** Opening Data supplied block **

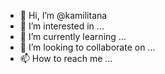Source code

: - 👋 Hi, I’m @kamilitana
- 👀 I’m interested in ...
- 🌱 I’m currently learning ...
- 💞️ I’m looking to collaborate on ...
- 📫 How to reach me ...

<!---
kamilitana/kamilitana is a ✨ special ✨ repository because its `README.md` (this file) appears on your GitHub profile.
You can click the Preview link to take a look at your changes.
--->
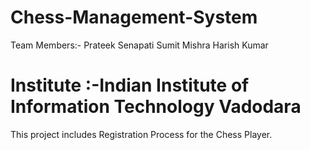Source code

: # Chess-Management-System
Team Members:-
Prateek Senapati
Sumit Mishra
Harish Kumar
# Institute :-Indian Institute of Information Technology Vadodara
This project includes Registration Process for the Chess Player.

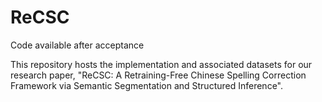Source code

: # ReCSC 

Code available after acceptance

This repository hosts the implementation and associated datasets for our research paper, "ReCSC: A Retraining-Free Chinese Spelling Correction Framework via Semantic Segmentation and Structured Inference".
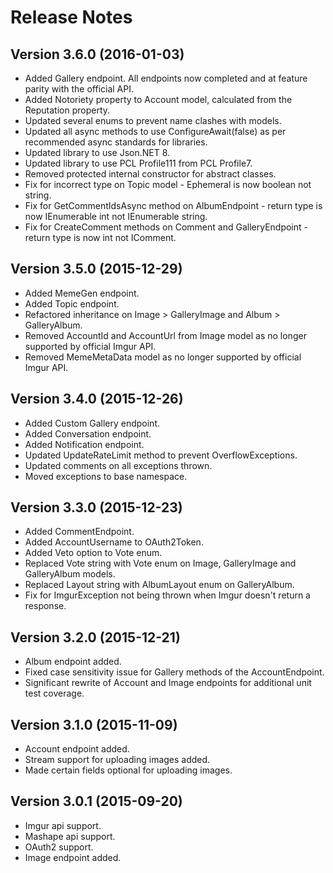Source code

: # Release Notes

## Version 3.6.0 (2016-01-03)
* Added Gallery endpoint. All endpoints now completed and at feature parity with the official API.
* Added Notoriety property to Account model, calculated from the Reputation property.
* Updated several enums to prevent name clashes with models.
* Updated all async methods to use ConfigureAwait(false) as per recommended async standards for libraries.
* Updated library to use Json.NET 8.
* Updated library to use PCL Profile111 from PCL Profile7.
* Removed protected internal constructor for abstract classes.
* Fix for incorrect type on Topic model - Ephemeral is now boolean not string.
* Fix for GetCommentIdsAsync method on AlbumEndpoint - return type is now IEnumerable int not IEnumerable string.
* Fix for CreateComment methods on Comment and GalleryEndpoint - return type is now int not IComment.

## Version 3.5.0 (2015-12-29)
* Added MemeGen endpoint.
* Added Topic endpoint.
* Refactored inheritance on Image > GalleryImage and Album > GalleryAlbum.
* Removed AccountId and AccountUrl from Image model as no longer supported by official Imgur API.
* Removed MemeMetaData model as no longer supported by official Imgur API.

## Version 3.4.0 (2015-12-26)
* Added Custom Gallery endpoint.
* Added Conversation endpoint.
* Added Notification endpoint.
* Updated UpdateRateLimit method to prevent OverflowExceptions.
* Updated comments on all exceptions thrown.
* Moved exceptions to base namespace.

## Version 3.3.0 (2015-12-23)
* Added CommentEndpoint.
* Added AccountUsername to OAuth2Token.
* Added Veto option to Vote enum.
* Replaced Vote string with Vote enum on Image, GalleryImage and GalleryAlbum models.
* Replaced Layout string with AlbumLayout enum on GalleryAlbum.
* Fix for ImgurException not being thrown when Imgur doesn't return a response.

## Version 3.2.0 (2015-12-21)
* Album endpoint added.
* Fixed case sensitivity issue for Gallery methods of the AccountEndpoint.
* Significant rewrite of Account and Image endpoints for additional unit test coverage.

## Version 3.1.0 (2015-11-09)
* Account endpoint added.
* Stream support for uploading images added.
* Made certain fields optional for uploading images.

## Version 3.0.1 (2015-09-20)
* Imgur api support.
* Mashape api support.
* OAuth2 support.
* Image endpoint added.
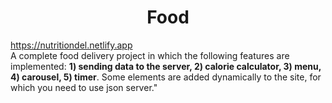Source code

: <h1 align="center">Food</h1>
<a href="https://nutritiondel.netlify.app/" rel="nofollow">https://nutritiondel.netlify.app</a>
<div> A complete food delivery project in which the following features are implemented: <b>1) sending data to the server, 2) calorie calculator, 3) menu, 4) carousel, 5) timer</b>. Some elements are added dynamically to the site, for which you need to use json server." </div>
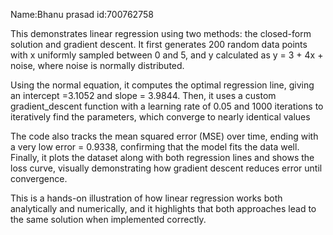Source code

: Name:Bhanu prasad 
id:700762758

This demonstrates linear regression using two methods: the closed-form solution and gradient descent. It first generates 200 random data points with x uniformly sampled between 0 and 5, and y calculated as y = 3 + 4x + noise, where noise is normally distributed.

Using the normal equation, it computes the optimal regression line, giving an intercept =3.1052 and slope = 3.9844. Then, it uses a custom gradient_descent function with a learning rate of 0.05 and 1000 iterations to iteratively find the parameters, which converge to nearly identical values

The code also tracks the mean squared error (MSE) over time, ending with a very low error = 0.9338, confirming that the model fits the data well. Finally, it plots the dataset along with both regression lines and shows the loss curve, visually demonstrating how gradient descent reduces error until convergence.

This is a hands-on illustration of how linear regression works both analytically and numerically, and it highlights that both approaches lead to the same solution when implemented correctly.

** Closing Data supplied block **

_Task details_
Pull from the data each line where the string "official" turns up.

_Output_
* Added Gallery endpoint. All endpoints now completed and at feature parity with the official API.
* Removed AccountId and AccountUrl from Image model as no longer supported by official Imgur API.
* Removed MemeMetaData model as no longer supported by official Imgur API.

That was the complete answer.